1.-2.3.2018, D10.0.06 (Alte Kraftkammer)
In contemporary politics both in Europe and the US, emotion increasingly appears to trump fact, reason, and rationality. Right-wing populism is on the rise all over Europe and North America. The recent success of the AfD in Germany, the coming coalition between conservatives and right-wing extremists in Austria, and the rise of anti-Islamic political movements such as Pegida in Germany or the Identitarian movement in Austria and other countries signal that right-wing populism has gained momentum not only with respect to parliamentary politics. Moreover, it exerts a significant influence on everyday lives as it appears to be gradually seeping into mainstream discourses. The workshop, first, seeks to critically discuss ethnography’s reluctance to conduct research among these, polemically speaking, “boring white people”, and at the same time to evaluate the “state of the art”. Second, the workshop intends to discuss possible ways of analyzing the phenomenon of emotional and affective politics and populism.

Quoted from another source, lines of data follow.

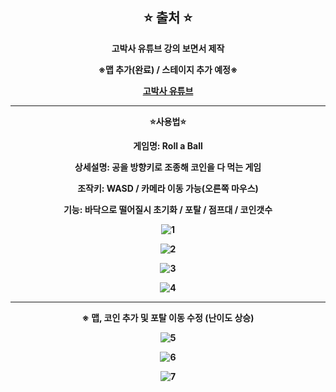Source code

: <div align="center">

⭐ 출처 ⭐
------------
<b>고박사 유튜브 강의 보면서 제작
  
※맵 추가(완료) / 스테이지 추가 예정※  

<a href = "https://youtu.be/VFHAF_uKAAc">고박사 유튜브</a>

-------
⭐사용법⭐

게임명: Roll a Ball

상세설명: 공을 방향키로 조종해 코인을 다 먹는 게임

조작키: WASD / 카메라 이동 가능(오른쪽 마우스)

기능: 바닥으로 떨어질시 초기화 / 포탈 / 점프대 / 코인갯수


![1](https://user-images.githubusercontent.com/102477933/213871980-b8c5f96d-734a-450c-8187-b9f66c8b707c.gif)

![2](https://user-images.githubusercontent.com/102477933/213871983-3904ddf9-7495-4ea8-a3a6-86e90d70b8be.gif)

![3](https://user-images.githubusercontent.com/102477933/213871987-51e55d50-2e35-47eb-8934-06f0541bbb66.gif)

![4](https://user-images.githubusercontent.com/102477933/213871988-dc5c11d9-1f95-4d1c-b13c-a74455b12d52.gif)

----------------------
※ 맵, 코인 추가 및 포탈 이동 수정
(난이도 상승)
<br>

![5](https://user-images.githubusercontent.com/102477933/214034563-a52cd03c-f432-40a7-b403-61d9cf24fc8d.gif)

![6](https://user-images.githubusercontent.com/102477933/214034573-abb90ec3-5e0b-4701-b70c-cf2f0cfdc004.gif)

![7](https://user-images.githubusercontent.com/102477933/214034590-6a89fd1e-7754-497b-a10f-2682b2949158.gif)



</div>
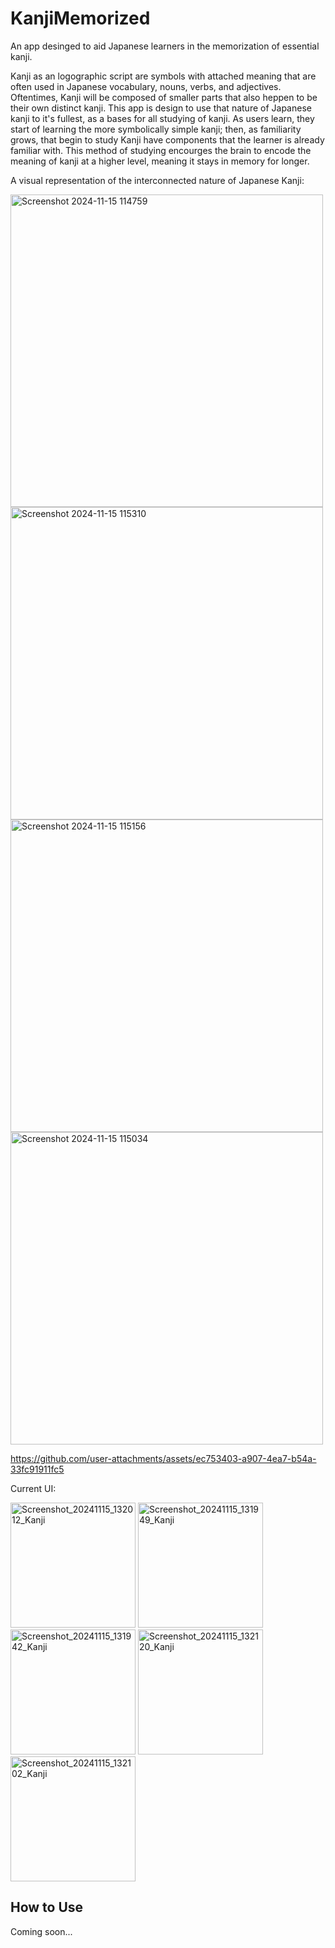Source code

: # KanjiMemorized
 An app desinged to aid Japanese learners in the memorization of essential kanji.

 Kanji as an logographic script are symbols with attached meaning that are often used in Japanese vocabulary, nouns, verbs, and adjectives. Oftentimes, Kanji will be composed of smaller parts that also heppen to be their own distinct kanji. This app is design to use that nature of Japanese kanji to it's fullest, as a bases for all studying of kanji. As users learn, they start of learning the more symbolically simple kanji; then, as familiarity grows, that begin to study Kanji have components that the learner is already familiar with. This method of studying encourges the brain to encode the meaning of kanji at a higher level, meaning it stays in memory for longer.

A visual representation of the interconnected nature of Japanese Kanji:

<img width="500" alt="Screenshot 2024-11-15 114759" src="https://github.com/user-attachments/assets/ef4859ad-a2be-43ed-931a-6ff038136bf9">
<img width="500" alt="Screenshot 2024-11-15 115310" src="https://github.com/user-attachments/assets/f14c7ac9-d190-4945-9ded-93be99b95d85">
<img width="500" alt="Screenshot 2024-11-15 115156" src="https://github.com/user-attachments/assets/f30af289-d913-406a-b377-14bec44d583b">
<img width="500" alt="Screenshot 2024-11-15 115034" src="https://github.com/user-attachments/assets/b4765121-3e1f-496b-be9b-d29d58aff33f">

https://github.com/user-attachments/assets/ec753403-a907-4ea7-b54a-33fc91911fc5

Current UI:

<img width="200" alt="Screenshot_20241115_132012_Kanji" src="https://github.com/user-attachments/assets/11519377-a1fa-4164-bc0a-0baf919366c9">
<img width="200" alt="Screenshot_20241115_131949_Kanji" src="https://github.com/user-attachments/assets/d2dd0d69-185a-4cfc-87e0-f59f4a6543f4">
<img width="200" alt="Screenshot_20241115_131942_Kanji" src="https://github.com/user-attachments/assets/3aef48b9-c5e9-4aea-af6f-3ec0ad778fdc">
<img width="200" alt="Screenshot_20241115_132120_Kanji" src="https://github.com/user-attachments/assets/7c24f92d-a120-4fcc-8712-71254ac1ce83">
<img width="200" alt="Screenshot_20241115_132102_Kanji" src="https://github.com/user-attachments/assets/d059c06b-85b7-40b1-818d-4ee08525a448">

## How to Use
Coming soon...
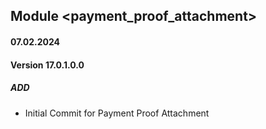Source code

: ## Module <payment_proof_attachment>

#### 07.02.2024
#### Version 17.0.1.0.0
##### ADD
- Initial Commit for Payment Proof Attachment
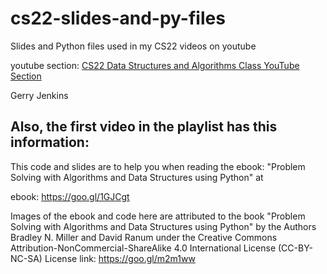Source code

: # cs22-slides-and-py-files
Slides and Python files used in my CS22 videos on youtube

youtube section:  [CS22 Data Structures and Algorithms Class YouTube Section](https://www.youtube.com/user/gjenkinslbcc/playlists?shelf_id=2&view=50&sort=dd)


Gerry Jenkins

Also, the first video in the playlist has this information:
------------

This code and slides are to help you when reading the ebook: "Problem Solving with Algorithms and Data Structures using Python" at

ebook:  https://goo.gl/1GJCgt

Images of the ebook and code here are attributed to the book "Problem Solving with Algorithms and Data Structures using Python" by the Authors Bradley N. Miller and David Ranum under the Creative Commons Attribution-NonCommercial-ShareAlike 4.0 International License (CC-BY-NC-SA)  License link: https://goo.gl/m2m1ww
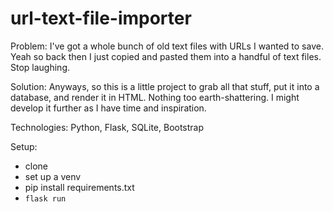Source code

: # url-text-file-importer

Problem: I've got a whole bunch of old text files with URLs I wanted to save. Yeah so back then I just copied and pasted them into a handful of text files. Stop laughing.

Solution: Anyways, so this is a little project to grab all that stuff, put it into a database, and render it in HTML. Nothing too earth-shattering. I might develop it further as I have time and inspiration.

Technologies: Python, Flask, SQLite, Bootstrap

Setup:

- clone
- set up a venv
- pip install requirements.txt
- `flask run`
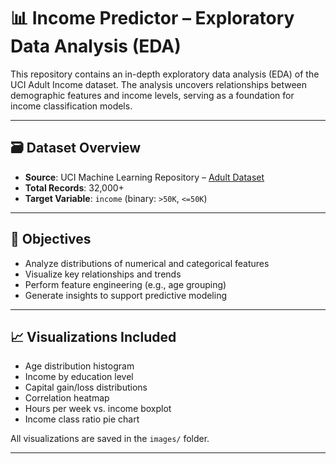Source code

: # 📊 Income Predictor – Exploratory Data Analysis (EDA)

This repository contains an in-depth exploratory data analysis (EDA) of the UCI Adult Income dataset. The analysis uncovers relationships between demographic features and income levels, serving as a foundation for income classification models.

---

## 🗃️ Dataset Overview

- **Source**: UCI Machine Learning Repository – [Adult Dataset](https://archive.ics.uci.edu/ml/datasets/adult)
- **Total Records**: 32,000+
- **Target Variable**: `income` (binary: `>50K`, `<=50K`)

---

## 🎯 Objectives

- Analyze distributions of numerical and categorical features
- Visualize key relationships and trends
- Perform feature engineering (e.g., age grouping)
- Generate insights to support predictive modeling

---

## 📈 Visualizations Included

- Age distribution histogram
- Income by education level
- Capital gain/loss distributions
- Correlation heatmap
- Hours per week vs. income boxplot
- Income class ratio pie chart

All visualizations are saved in the `images/` folder.

---

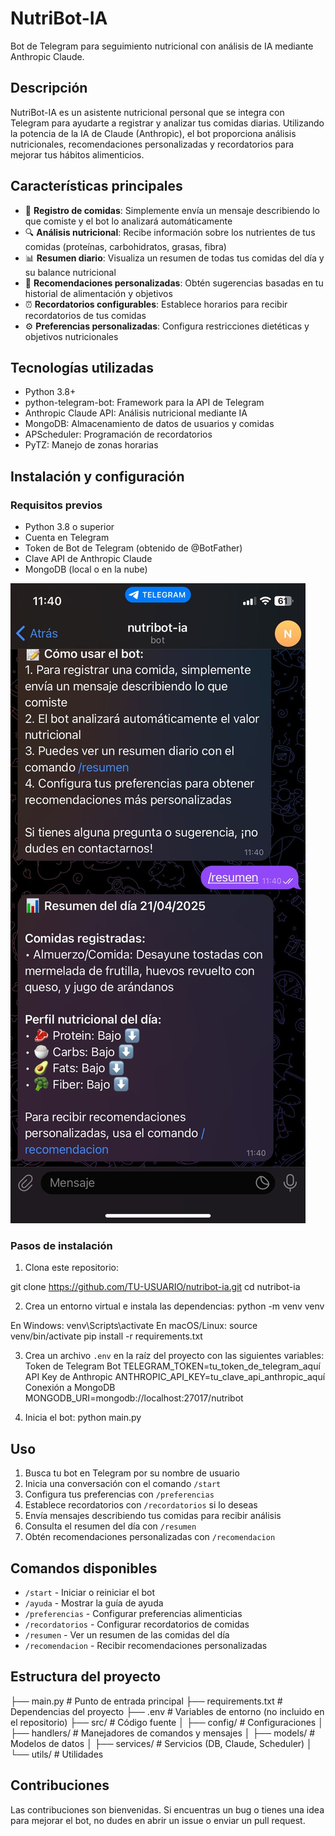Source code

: # NutriBot-IA

Bot de Telegram para seguimiento nutricional con análisis de IA mediante Anthropic Claude.

## Descripción

NutriBot-IA es un asistente nutricional personal que se integra con Telegram para ayudarte a registrar y analizar tus comidas diarias. Utilizando la potencia de la IA de Claude (Anthropic), el bot proporciona análisis nutricionales, recomendaciones personalizadas y recordatorios para mejorar tus hábitos alimenticios.

## Características principales

- 📝 **Registro de comidas**: Simplemente envía un mensaje describiendo lo que comiste y el bot lo analizará automáticamente
- 🔍 **Análisis nutricional**: Recibe información sobre los nutrientes de tus comidas (proteínas, carbohidratos, grasas, fibra)
- 📊 **Resumen diario**: Visualiza un resumen de todas tus comidas del día y su balance nutricional
- 🧠 **Recomendaciones personalizadas**: Obtén sugerencias basadas en tu historial de alimentación y objetivos
- ⏰ **Recordatorios configurables**: Establece horarios para recibir recordatorios de tus comidas
- ⚙️ **Preferencias personalizadas**: Configura restricciones dietéticas y objetivos nutricionales

## Tecnologías utilizadas

- Python 3.8+
- python-telegram-bot: Framework para la API de Telegram
- Anthropic Claude API: Análisis nutricional mediante IA
- MongoDB: Almacenamiento de datos de usuarios y comidas
- APScheduler: Programación de recordatorios
- PyTZ: Manejo de zonas horarias

## Instalación y configuración

### Requisitos previos

- Python 3.8 o superior
- Cuenta en Telegram
- Token de Bot de Telegram (obtenido de @BotFather)
- Clave API de Anthropic Claude
- MongoDB (local o en la nube)

![Pantalla](public\test.jpg)

### Pasos de instalación

1. Clona este repositorio:

git clone https://github.com/TU-USUARIO/nutribot-ia.git
cd nutribot-ia

2. Crea un entorno virtual e instala las dependencias:
python -m venv venv

En Windows:
venv\Scripts\activate
En macOS/Linux:
source venv/bin/activate
pip install -r requirements.txt

3. Crea un archivo `.env` en la raíz del proyecto con las siguientes variables:
Token de Telegram Bot
TELEGRAM_TOKEN=tu_token_de_telegram_aquí
API Key de Anthropic
ANTHROPIC_API_KEY=tu_clave_api_anthropic_aquí
Conexión a MongoDB
MONGODB_URI=mongodb://localhost:27017/nutribot

4. Inicia el bot:
python main.py

## Uso

1. Busca tu bot en Telegram por su nombre de usuario
2. Inicia una conversación con el comando `/start`
3. Configura tus preferencias con `/preferencias`
4. Establece recordatorios con `/recordatorios` si lo deseas
5. Envía mensajes describiendo tus comidas para recibir análisis
6. Consulta el resumen del día con `/resumen`
7. Obtén recomendaciones personalizadas con `/recomendacion`

## Comandos disponibles

- `/start` - Iniciar o reiniciar el bot
- `/ayuda` - Mostrar la guía de ayuda
- `/preferencias` - Configurar preferencias alimenticias
- `/recordatorios` - Configurar recordatorios de comidas
- `/resumen` - Ver un resumen de las comidas del día
- `/recomendacion` - Recibir recomendaciones personalizadas

## Estructura del proyecto
├── main.py                # Punto de entrada principal
├── requirements.txt       # Dependencias del proyecto
├── .env                   # Variables de entorno (no incluido en el repositorio)
├── src/                   # Código fuente
│   ├── config/            # Configuraciones
│   ├── handlers/          # Manejadores de comandos y mensajes
│   ├── models/            # Modelos de datos
│   ├── services/          # Servicios (DB, Claude, Scheduler)
│   └── utils/             # Utilidades


## Contribuciones

Las contribuciones son bienvenidas. Si encuentras un bug o tienes una idea para mejorar el bot, no dudes en abrir un issue o enviar un pull request.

It seeks to explore these issues from a comparative ethnographic perspective focusing on such diverse aspects as radicalization of thought, affective political regimes, state spectacle, aesthetics and politics, language and semiotics, or how affect and emotion can be infrastructural to political maneuvering and state power. Third, the workshop seeks to explore how ethnographic knowledge relates to democratic processes of social representation. How is ethnographic knowledge integrated into media coverage and political decision-making processes? What, more broadly speaking, is (and can be) anthropology’s role and responsibility in social and political processes?
The workshop will consist of three sections with three short inputs each and is intended to facilitate discussion among all participants.